#### Provided material ####

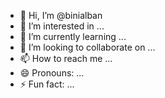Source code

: - 👋 Hi, I’m @binialban
- 👀 I’m interested in ...
- 🌱 I’m currently learning ...
- 💞️ I’m looking to collaborate on ...
- 📫 How to reach me ...
- 😄 Pronouns: ...
- ⚡ Fun fact: ...

<!---
binialban/binialban is a ✨ special ✨ repository because its `README.md` (this file) appears on your GitHub profile.
You can click the Preview link to take a look at your changes.
--->
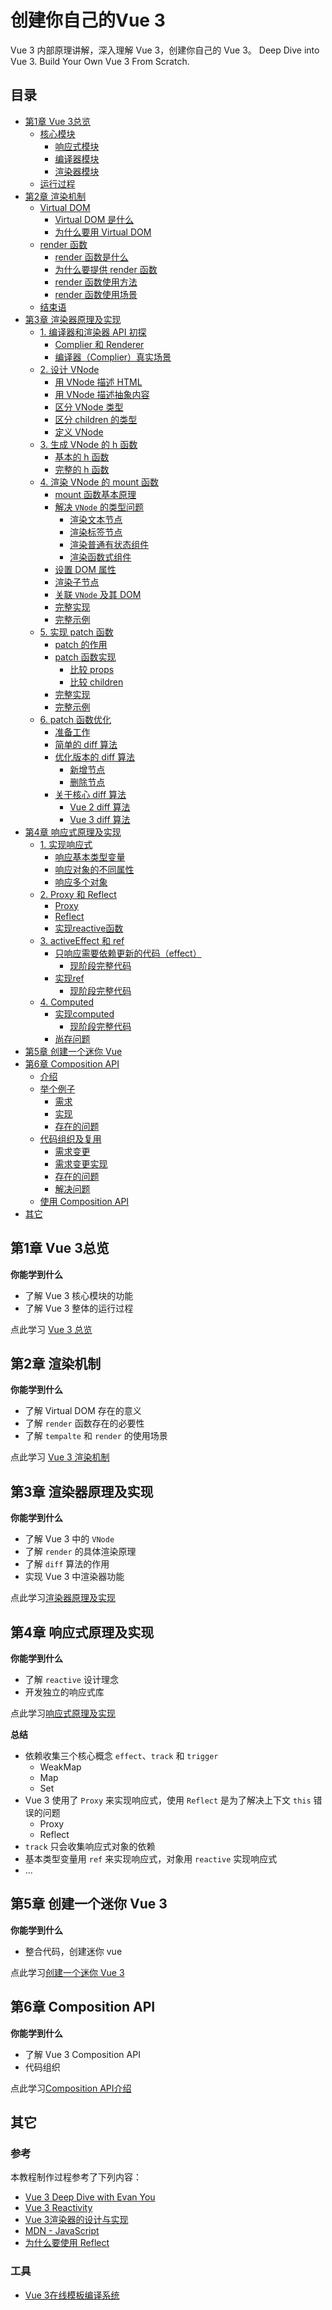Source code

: # 创建你自己的Vue 3
Vue 3 内部原理讲解，深入理解 Vue 3，创建你自己的 Vue 3。
Deep Dive into Vue 3. Build Your Own Vue 3 From Scratch.

## 目录

  - [第1章 Vue 3总览](#第1章-vue-3总览)
    - [核心模块](./chapter1/OVERVIEW.md#核心模块)
      - [响应式模块](./chapter1/OVERVIEW.md#响应式模块)
      - [编译器模块](./chapter1/OVERVIEW.md#编译器模块)
      - [渲染器模块](./chapter1/OVERVIEW.md#渲染器模块)
    - [运行过程](./chapter1/OVERVIEW.md#运行过程)
  - [第2章 渲染机制](#第2章-渲染机制)
    - [Virtual DOM](./chapter2/RENDERER.md#virtual-dom)
      - [Virtual DOM 是什么](./chapter2/RENDERER.md#virtual-dom-是什么)
      - [为什么要用 Virtual DOM](./chapter2/RENDERER.md#为什么要用-virtual-dom)
    - [render 函数](./chapter2/RENDERER.md#render-函数)
      - [render 函数是什么](./chapter2/RENDERER.md#render-函数是什么)
      - [为什么要提供 render 函数](./chapter2/RENDERER.md#为什么要提供-render-函数)
      - [render 函数使用方法](./chapter2/RENDERER.md#render-函数使用方法)
      - [render 函数使用场景](./chapter2/RENDERER.md#render-函数使用场景)
    - [结束语](./chapter2/RENDERER.md#结束语)
  - [第3章 渲染器原理及实现](#第3章-渲染器原理及实现)
    - [1. 编译器和渲染器 API 初探](./chapter3/1.API.md#1-编译器和渲染器-api-初探)
      - [Complier 和 Renderer](./chapter3/1.API.md#complier-和-renderer)
      - [编译器（Complier）真实场景](./chapter3/1.API.md#编译器complier真实场景)
    - [2. 设计 VNode](./chapter3/2.VNODE.md#2-设计-vnode)
      - [用 VNode 描述 HTML](./chapter3/2.VNODE.md#用-vnode-描述-html)
      - [用 VNode 描述抽象内容](./chapter3/2.VNODE.md#用-vnode-描述抽象内容)
      - [区分 VNode 类型](./chapter3/2.VNODE.md#区分-vnode-类型)
      - [区分 children 的类型](./chapter3/2.VNODE.md#区分-children-的类型)
      - [定义 VNode](./chapter3/2.VNODE.md#定义-vnode)
    - [3. 生成 VNode 的 h 函数](./chapter3/3.HFUNCTION.md#3-生成-vnode-的-h-函数)
      - [基本的 h 函数](./chapter3/3.HFUNCTION.md#基本的-h-函数)
      - [完整的 h 函数](./chapter3/3.HFUNCTION.md#完整的-h-函数)
    - [4. 渲染 VNode 的 mount 函数](./chapter3/4.MOUNT.md#4-渲染-vnode-的-mount-函数)
      - [mount 函数基本原理](./chapter3/4.MOUNT.md#mount-函数基本原理)
      - [解决 `VNode` 的类型问题](./chapter3/4.MOUNT.md#解决-vnode-的类型问题)
        - [渲染文本节点](./chapter3/4.MOUNT.md#渲染文本节点)
        - [渲染标签节点](./chapter3/4.MOUNT.md#渲染标签节点)
        - [渲染普通有状态组件](./chapter3/4.MOUNT.md#渲染普通有状态组件)
        - [渲染函数式组件](./chapter3/4.MOUNT.md#渲染函数式组件)
      - [设置 DOM 属性](./chapter3/4.MOUNT.md#设置-dom-属性)
      - [渲染子节点](./chapter3/4.MOUNT.md#渲染子节点)
      - [关联 `VNode` 及其 DOM](./chapter3/4.MOUNT.md#关联-vnode-及其-dom)
      - [完整实现](./chapter3/4.MOUNT.md#完整实现)
      - [完整示例](./chapter3/4.MOUNT.md#完整示例)
    - [5. 实现 patch 函数](./chapter3/5.PATCH.md#5-实现-patch-函数)
      - [patch 的作用](./chapter3/5.PATCH.md#patch-的作用)
      - [patch 函数实现](./chapter3/5.PATCH.md#patch-函数实现)
        - [比较 props](./chapter3/5.PATCH.md#比较-props)
        - [比较 children](./chapter3/5.PATCH.md#比较-children)
      - [完整实现](./chapter3/5.PATCH.md#完整实现)
      - [完整示例](./chapter3/5.PATCH.md#完整示例)
    - [6. patch 函数优化](./chapter3/6.DIFF.md#patch-函数优化)
      - [准备工作](./chapter3/6.DIFF.md#准备工作)
      - [简单的 diff 算法](./chapter3/6.DIFF.md#简单的-diff-算法)
      - [优化版本的 diff 算法](./chapter3/6.DIFF.md#优化版本的-diff-算法)
        - [新增节点](./chapter3/6.DIFF.md#新增节点)
        - [删除节点](./chapter3/6.DIFF.md#删除节点)
      - [关于核心 diff 算法](./chapter3/6.DIFF.md#关于核心-diff-算法)
        - [Vue 2 diff 算法](./chapter3/6.DIFF.md#vue-2-diff-算法)
        - [Vue 3 diff 算法](./chapter3/6.DIFF.md#vue-3-diff-算法)
  - [第4章 响应式原理及实现](#第4章-响应式原理及实现)
    - [1. 实现响应式](./chapter4/1.REACTIVITY.md#1-实现响应式)
      - [响应基本类型变量](./chapter4/1.REACTIVITY.md#响应基本类型变量)
      - [响应对象的不同属性](./chapter4/1.REACTIVITY.md#响应对象的不同属性)
      - [响应多个对象](./chapter4/1.REACTIVITY.md#响应多个对象)
    - [2. Proxy 和 Reflect](.e/../chapter4/2.PROXY&REFLECT.md#2-proxy-和-reflect)
      - [Proxy](.e/../chapter4/2.PROXY&REFLECT.md#proxy)
      - [Reflect](.e/../chapter4/2.PROXY&REFLECT.md#reflect)
      - [实现reactive函数](.e/../chapter4/2.PROXY&REFLECT.md#实现reactive函数)
    - [3. activeEffect 和 ref](./chapter4/3.ACTIVEEFFECT&REF.md#3-activeeffect-和-ref)
      - [只响应需要依赖更新的代码（effect）](./chapter4/3.ACTIVEEFFECT&REF.md#只响应需要依赖更新的代码effect)
        - [现阶段完整代码](./chapter4/3.ACTIVEEFFECT&REF.md#现阶段完整代码)
      - [实现ref](./chapter4/3.ACTIVEEFFECT&REF.md#实现ref)
        - [现阶段完整代码](./chapter4/3.ACTIVEEFFECT&REF.md#现阶段完整代码-1)
    - [4. Computed](./chapter4/4.COMPUTED.md#4-computed)
      - [实现computed](./chapter4/4.COMPUTED.md#实现computed)
        - [现阶段完整代码](./chapter4/4.COMPUTED.md#现阶段完整代码-2)
      - [尚存问题](./chapter4/4.COMPUTED.md#尚存问题)
  - [第5章 创建一个迷你 Vue](#第5章-创建一个迷你-vue)
  - [第6章 Composition API](#第6章-composition-api)
    - [介绍](./chapter6/COMPOSITION-API.md#介绍)
    - [举个例子](./chapter6/COMPOSITION-API.md#举个例子)
      - [需求](./chapter6/COMPOSITION-API.md#需求)
      - [实现](./chapter6/COMPOSITION-API.md#实现)
      - [存在的问题](./chapter6/COMPOSITION-API.md#存在的问题)
    - [代码组织及复用](./chapter6/COMPOSITION-API.md#代码组织及复用)
      - [需求变更](./chapter6/COMPOSITION-API.md#需求变更)
      - [需求变更实现](./chapter6/COMPOSITION-API.md#需求变更实现)
      - [存在的问题](./chapter6/COMPOSITION-API.md#存在的问题-1)
      - [解决问题](./chapter6/COMPOSITION-API.md#解决问题)
    - [使用 Composition API](./chapter6/COMPOSITION-API.md#使用-composition-api)
  - [其它](#其它)

## 第1章 Vue 3总览

**你能学到什么**
- 了解 Vue 3 核心模块的功能
- 了解 Vue 3 整体的运行过程

点此学习 [Vue 3 总览](./chapter1/OVERVIEW.md)

## 第2章 渲染机制
**你能学到什么**
- 了解 Virtual DOM 存在的意义
- 了解 `render` 函数存在的必要性
- 了解 `tempalte` 和 `render` 的使用场景

点此学习 [Vue 3 渲染机制](./chapter2/RENDERER.md)

## 第3章 渲染器原理及实现

**你能学到什么**
- 了解 Vue 3 中的 `VNode`
- 了解 `render` 的具体渲染原理
- 了解 `diff` 算法的作用
- 实现 Vue 3 中渲染器功能

点此学习[渲染器原理及实现](./chapter3/OVERVIEW.md)

## 第4章 响应式原理及实现

**你能学到什么**
- 了解 `reactive` 设计理念
- 开发独立的响应式库

点此学习[响应式原理及实现](./chapter4/OVERVIEW.md)

**总结**

- 依赖收集三个核心概念 `effect`、`track` 和 `trigger`
  - WeakMap
  - Map
  - Set
- Vue 3 使用了 `Proxy` 来实现响应式，使用 `Reflect` 是为了解决上下文 `this` 错误的问题
  - Proxy
  - Reflect
- `track` 只会收集响应式对象的依赖
- 基本类型变量用 `ref` 来实现响应式，对象用 `reactive` 实现响应式
- ...

## 第5章 创建一个迷你 Vue 3
**你能学到什么**
- 整合代码，创建迷你 vue

点此学习[创建一个迷你 Vue 3](./chapter5/MINI-VUE.md)

## 第6章 Composition API
**你能学到什么**
- 了解 Vue 3 Composition API
- 代码组织

点此学习[Composition API介绍](./chapter6/COMPOSITION-API.md)


## 其它  
### 参考
本教程制作过程参考了下列内容：
- [Vue 3 Deep Dive with Evan You](https://www.vuemastery.coms/vue3-deep-dive-with-evan-you/parting-words)
- [Vue 3 Reactivity](https://www.vuemastery.coms/vue-3-reactivity/reading-source-code-with-evan-you)
- [Vue 3渲染器的设计与实现](http://hcysun.me/vue-design/zh/essence-of-comp.html#%E7%BB%84%E4%BB%B6%E7%9A%84%E4%BA%A7%E5%87%BA%E6%98%AF%E4%BB%80%E4%B9%88)
- [MDN - JavaScript](https://developer.mozilla.org/zh-CN/docs/Web/JavaScript)
- [为什么要使用 Reflect](https://javascript.info/proxy?tdsourcetag=s_pctim_aiomsg#proxying-a-getter)

### 工具
- [Vue 3在线模板编译系统](https://vue-next-template-explorer.netlify.app/)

####

■ **What you need to do**:
Could you write out, exactly as they stand, only the lines above that begin at the line with "- [实现reactive函" and stop after the line with "- [现阶段完整代码](./chapter4/3.ACTIVEEFFECT&REF.md#现阶段完整代码)"?

■ **Output of the task**:
      - [实现reactive函数](.e/../chapter4/2.PROXY&REFLECT.md#实现reactive函数)
    - [3. activeEffect 和 ref](./chapter4/3.ACTIVEEFFECT&REF.md#3-activeeffect-和-ref)
      - [只响应需要依赖更新的代码（effect）](./chapter4/3.ACTIVEEFFECT&REF.md#只响应需要依赖更新的代码effect)
        - [现阶段完整代码](./chapter4/3.ACTIVEEFFECT&REF.md#现阶段完整代码)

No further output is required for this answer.